In the graphic design world, having a portfolio of your work is a must – no if, ands, or buts about it. A portfolio is a representation of your creative mind coming together in various works. Whether you are applying for a new job or trying to acquire a new client, they simply will not even consider you as an employee if you don't have a portfolio. Therefore, you need to know what it takes to build a successful portfolio to earn a new job or new clients.
Here are 5 tips for building a design portfolio:
Diversify Your Examples
A portfolio is a representation of your skill sets, so include more than one type of piece. Show the clients or employers everything that you thrive in. Doing this may also open the client’s eyes to a new idea on a project based on your specific talents. Doing this will also build trust with the client, and let them feel confident in hiring you for the job.
Show your Best Work First and Last
It's psychologically proven that, in a series of things, people remember the first and the last thing in the series most clearly. The things in the middle are likely to blend together. Furthermore, the first piece will set the tone for the rest of the portfolio; it's your first impression. The last piece is what they see right before speaking to you again, so pick a piece that could lead to a great conversation about your work in general.
Group skill sets together
Your portfolio shouldn't be a random compilation of all the work you’ve done in the past. It should tell some sort of story. You could group your pieces into categories of logo design, infographics, etc., categorize them by the tone of the pieces, or divide them into sections based on the medium you used for each piece – whatever you choose, it should flow when the client/employer looks at it.
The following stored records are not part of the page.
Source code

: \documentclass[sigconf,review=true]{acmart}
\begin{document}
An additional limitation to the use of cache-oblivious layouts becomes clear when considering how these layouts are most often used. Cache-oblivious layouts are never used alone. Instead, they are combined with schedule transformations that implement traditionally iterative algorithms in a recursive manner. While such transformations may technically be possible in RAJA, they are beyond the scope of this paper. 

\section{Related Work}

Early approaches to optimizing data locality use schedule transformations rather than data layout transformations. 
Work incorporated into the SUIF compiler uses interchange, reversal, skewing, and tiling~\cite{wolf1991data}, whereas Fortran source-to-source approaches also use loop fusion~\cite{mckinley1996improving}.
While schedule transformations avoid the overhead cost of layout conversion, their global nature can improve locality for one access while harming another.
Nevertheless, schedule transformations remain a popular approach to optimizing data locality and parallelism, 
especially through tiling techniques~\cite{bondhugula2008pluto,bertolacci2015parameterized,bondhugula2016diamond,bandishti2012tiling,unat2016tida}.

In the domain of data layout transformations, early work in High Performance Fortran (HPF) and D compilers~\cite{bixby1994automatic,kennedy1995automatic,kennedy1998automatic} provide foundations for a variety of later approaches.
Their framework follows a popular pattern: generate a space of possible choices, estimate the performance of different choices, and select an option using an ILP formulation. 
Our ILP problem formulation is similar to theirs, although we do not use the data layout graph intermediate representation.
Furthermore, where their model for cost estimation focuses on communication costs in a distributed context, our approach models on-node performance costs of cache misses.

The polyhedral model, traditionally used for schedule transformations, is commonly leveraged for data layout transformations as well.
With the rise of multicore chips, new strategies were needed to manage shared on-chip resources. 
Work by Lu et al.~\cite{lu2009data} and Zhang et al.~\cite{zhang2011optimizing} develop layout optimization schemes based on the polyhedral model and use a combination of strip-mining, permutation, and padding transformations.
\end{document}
Show the method to your madness!
Show your personality
After someone looks at your portfolio, they should feel like they know you – and if you don't want to appear scattered and disorganized, don't choose random design pieces. If a potential client/employer can detect your personality in the pieces, they will feel your passion for the work, which can easily segue into a working relationship.
Have a physical and digital portfolio
Don’t make the mistake of only having one way for people to see your work. You want your work to be accessible to everyone. If you have a digital portfolio, you should add the link to your business card; if you happen to meet a potential client, they have a quick way to access your work. On the flip side, during a job interview the employer may want to see how your work looks printed out in its final form, so a physical portfolio is key to show this.
As a designer, a portfolio is of utmost importance – it's the only way to show prospective clients or employers you "know your stuff" and they can be confident choosing you.